Il Ciss, in questi mesi, ha lavorato per restituire loro una forma di quotidianità: giochi, scuola, relazioni, orari, visite mediche. Tutto ciò che dovrebbe essere banale, qui diventa un percorso di ricostruzione. Gli psicologi li valutano per capire quali ferite invisibili portino addosso. La possibilità che vengano affidati a nuove famiglie è concreta: il procedimento di adottabilità è stato avviato, anche se i genitori, assistiti dagli avvocati Afrika De Mattia e Michele Poté, stanno tentando di opporsi. Vogliono riottenere la potestà, sostengono che l’intervento sia stato sproporzionato, che i bambini non fossero trascurati. Ma i giudici, finora, scrivono altro: parlano di “isolamento totale”, di “assenza di stimolazione cognitiva”, di un ambiente che non consentiva uno sviluppo equilibrato.

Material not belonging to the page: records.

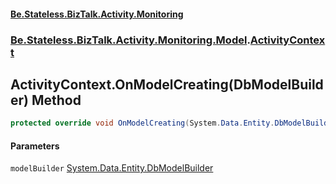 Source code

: #### [Be.Stateless.BizTalk.Activity.Monitoring](README.md 'README')
### [Be.Stateless.BizTalk.Activity.Monitoring.Model](Be.Stateless.BizTalk.Activity.Monitoring.Model.md 'Be.Stateless.BizTalk.Activity.Monitoring.Model').[ActivityContext](ActivityContext.md 'Be.Stateless.BizTalk.Activity.Monitoring.Model.ActivityContext')

## ActivityContext.OnModelCreating(DbModelBuilder) Method

```csharp
protected override void OnModelCreating(System.Data.Entity.DbModelBuilder modelBuilder);
```
#### Parameters

<a name='Be.Stateless.BizTalk.Activity.Monitoring.Model.ActivityContext.OnModelCreating(System.Data.Entity.DbModelBuilder).modelBuilder'></a>

`modelBuilder` [System.Data.Entity.DbModelBuilder](https://docs.microsoft.com/en-us/dotnet/api/System.Data.Entity.DbModelBuilder 'System.Data.Entity.DbModelBuilder') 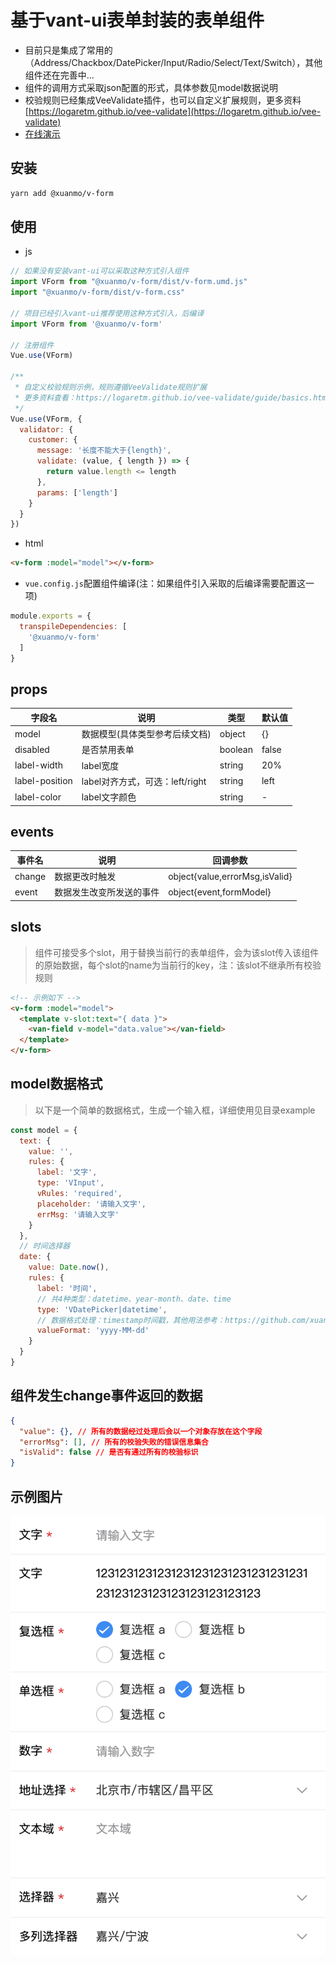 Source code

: # 基于vant-ui表单封装的表单组件
* 目前只是集成了常用的（Address/Chackbox/DatePicker/Input/Radio/Select/Text/Switch），其他组件还在完善中...
* 组件的调用方式采取json配置的形式，具体参数见model数据说明
* 校验规则已经集成VeeValidate插件，也可以自定义扩展规则，更多资料 [https://logaretm.github.io/vee-validate](https://logaretm.github.io/vee-validate)
* [在线演示](https://codesandbox.io/s/v-formshili-3hs2c)

## 安装
```bash
yarn add @xuanmo/v-form
```

## 使用

- js
```js
// 如果没有安装vant-ui可以采取这种方式引入组件
import VForm from "@xuanmo/v-form/dist/v-form.umd.js"
import "@xuanmo/v-form/dist/v-form.css"

// 项目已经引入vant-ui推荐使用这种方式引入，后编译
import VForm from '@xuanmo/v-form'

// 注册组件
Vue.use(VForm)

/**
 * 自定义校验规则示例，规则遵循VeeValidate规则扩展
 * 更多资料查看：https://logaretm.github.io/vee-validate/guide/basics.html#validation-provider
 */
Vue.use(VForm, {
  validator: {
    customer: {
      message: '长度不能大于{length}',
      validate: (value, { length }) => {
        return value.length <= length
      },
      params: ['length']
    }
  }
})
```

- html
```html
<v-form :model="model"></v-form>
```

- `vue.config.js`配置组件编译(注：如果组件引入采取的后编译需要配置这一项)
```js
module.exports = {
  transpileDependencies: [
    '@xuanmo/v-form'
  ]
}
```

## props

|字段名|说明|类型|默认值
|---|---|---|---|
|model|数据模型(具体类型参考后续文档)|object|{}|
|disabled|是否禁用表单|boolean|false|
|label-width|label宽度|string|20%|
|label-position|label对齐方式，可选：left/right|string|left|
|label-color|label文字颜色|string|-|

## events

|事件名|说明|回调参数
|---|---|---|
|change|数据更改时触发|object{value,errorMsg,isValid}|
|event|数据发生改变所发送的事件|object{event,formModel}|

## slots
> 组件可接受多个slot，用于替换当前行的表单组件，会为该slot传入该组件的原始数据，每个slot的name为当前行的key，注：该slot不继承所有校验规则
```html
<!-- 示例如下 -->
<v-form :model="model">
  <template v-slot:text="{ data }">
    <van-field v-model="data.value"></van-field>
  </template>
</v-form>
```

## model数据格式
> 以下是一个简单的数据格式，生成一个输入框，详细使用见目录example

```js
const model = {
  text: {
    value: '',
    rules: {
      label: '文字',
      type: 'VInput',
      vRules: 'required',
      placeholder: '请输入文字',
      errMsg: '请输入文字'
    }
  },
  // 时间选择器
  date: {
    value: Date.now(),
    rules: {
      label: '时间',
      // 共4种类型：datetime、year-month、date、time
      type: 'VDatePicker|datetime',
      // 数据格式处理：timestamp时间戳，其他用法参考：https://github.com/xuanmos/datejs
      valueFormat: 'yyyy-MM-dd'
    }
  }
}
```

## 组件发生change事件返回的数据
```json
{
  "value": {}, // 所有的数据经过处理后会以一个对象存放在这个字段
  "errorMsg": [], // 所有的校验失败的错误信息集合
  "isValid": false // 是否有通过所有的校验标识
}
```

## 示例图片

![示例](./example/assets/example.png)
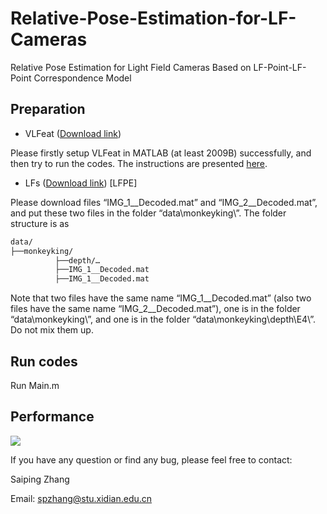 # Relative-Pose-Estimation-for-LF-Cameras
Relative Pose Estimation for Light Field Cameras Based on LF-Point-LF-Point Correspondence Model

## Preparation

- VLFeat ([Download link](https://www.vlfeat.org/download.html))

Please firstly setup VLFeat in MATLAB (at least 2009B) successfully, and then try to run the codes. The instructions are presented [here](https://www.vlfeat.org/install-matlab.html).

- LFs ([Download link](https://pan.baidu.com/s/1qfivKb8pYvaIGuGR8NvGPg)) [LFPE]

Please download files “IMG_1__Decoded.mat” and “IMG_2__Decoded.mat”, and put these two files in the folder “data\monkeyking\”. The folder structure is as

```tex
data/
├──monkeyking/
          ├──depth/…
          ├──IMG_1__Decoded.mat
          ├──IMG_1__Decoded.mat
```

Note that two files have the same name “IMG_1__Decoded.mat” (also two files have the same name “IMG_2__Decoded.mat”), one is in the folder “data\monkeyking\”, and one is in the folder “data\monkeyking\depth\E4\”. Do not mix them up.
## Run codes

Run Main.m

## Performance

![](performance/performance.png)

If you have any question or find any bug, please feel free to contact:

Saiping Zhang

Email: spzhang@stu.xidian.edu.cn
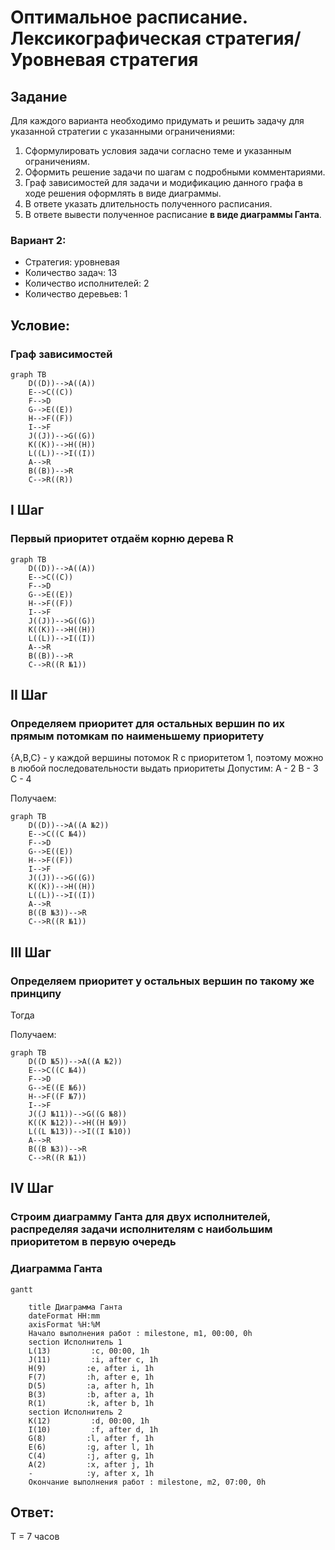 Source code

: # Оптимальное расписание. Лексикографическая стратегия/Уровневая стратегия
## Задание
Для каждого варианта необходимо придумать и решить задачу для указанной стратегии с указанными ограничениями: 
1. Сформулировать условия задачи согласно теме и указанным ограничениям.
2. Оформить решение задачи по шагам с подробными комментариями.
3. Граф зависимостей для задачи и модификацию данного графа в ходе решения оформлять в виде диаграммы.
4. В ответе указать длительность полученного расписания.
5. В ответе вывести полученное расписание **в виде диаграммы Ганта**.

### Вариант 2: 
- Стратегия: уровневая
- Количество задач: 13
- Количество исполнителей: 2 
- Количество деревьев: 1

## Условие:
### Граф зависимостей
```mermaid
graph TB
    D((D))-->A((A))
    E-->C((C))
    F-->D
    G-->E((E))
    H-->F((F))
    I-->F
    J((J))-->G((G))
    K((K))-->H((H))
    L((L))-->I((I))
    A-->R
    B((B))-->R
    C-->R((R))
```

## I Шаг

### Первый приоритет отдаём корню дерева R

```mermaid
graph TB
    D((D))-->A((A))
    E-->C((C))
    F-->D
    G-->E((E))
    H-->F((F))
    I-->F
    J((J))-->G((G))
    K((K))-->H((H))
    L((L))-->I((I))
    A-->R
    B((B))-->R
    C-->R((R №1))
```

## II Шаг

### Определяем приоритет для остальных вершин по их прямым потомкам по наименьшему приоритету

{A,B,C} - у каждой вершины потомок R с приоритетом 1, поэтому можно в любой последовательности выдать приоритеты
Допустим:
A - 2
B - 3
C - 4

Получаем:

```mermaid
graph TB
    D((D))-->A((A №2))
    E-->C((C №4))
    F-->D
    G-->E((E))
    H-->F((F))
    I-->F
    J((J))-->G((G))
    K((K))-->H((H))
    L((L))-->I((I))
    A-->R
    B((B №3))-->R
    C-->R((R №1))
```

## III Шаг

### Определяем приоритет у остальных вершин по такому же принципу

Тогда

Получаем:

```mermaid
graph TB
    D((D №5))-->A((A №2))
    E-->C((C №4))
    F-->D
    G-->E((E №6))
    H-->F((F №7))
    I-->F
    J((J №11))-->G((G №8))
    K((K №12))-->H((H №9))
    L((L №13))-->I((I №10))
    A-->R
    B((B №3))-->R
    C-->R((R №1))
```

## IV Шаг

### Строим диаграмму Ганта для двух исполнителей, распределяя задачи исполнителям с наибольшим приоритетом в первую очередь

### Диаграмма Ганта
```mermaid
gantt
    
    title Диаграмма Ганта
    dateFormat HH:mm    
    axisFormat %H:%M
    Начало выполнения работ : milestone, m1, 00:00, 0h
    section Исполнитель 1
    L(13)         :c, 00:00, 1h
    J(11)         :i, after c, 1h    
    H(9)         :e, after i, 1h    
    F(7)         :h, after e, 1h
    D(5)         :a, after h, 1h
    B(3)         :b, after a, 1h
    R(1)         :k, after b, 1h
    section Исполнитель 2
    K(12)         :d, 00:00, 1h
    I(10)         :f, after d, 1h
    G(8)         :l, after f, 1h
    E(6)         :g, after l, 1h
    C(4)         :j, after g, 1h
    A(2)         :x, after j, 1h
    -            :y, after x, 1h
    Окончание выполнения работ : milestone, m2, 07:00, 0h
```

## Ответ:
T = 7 часов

Il nodo, oggi, non è decidere se i genitori avessero buone intenzioni o se amassero i figli. Il nodo è capire se quell’amore fosse sufficiente a garantire loro una vita reale, non una vita chiusa dietro una porta. Perché l’Italia si ripete spesso che la famiglia è il primo luogo della cura, ma dimentica che la cura senza diritti non basta. Un bambino senza documenti non ha diritto alla salute. Un bambino senza scuola non ha diritto al futuro. Un bambino senza relazioni non ha diritto alla crescita. È qui che la storia di Lauriano diventa più grande di quella cascina: riguarda il punto cieco di un sistema che vede i minori solo quando appare un’emergenza.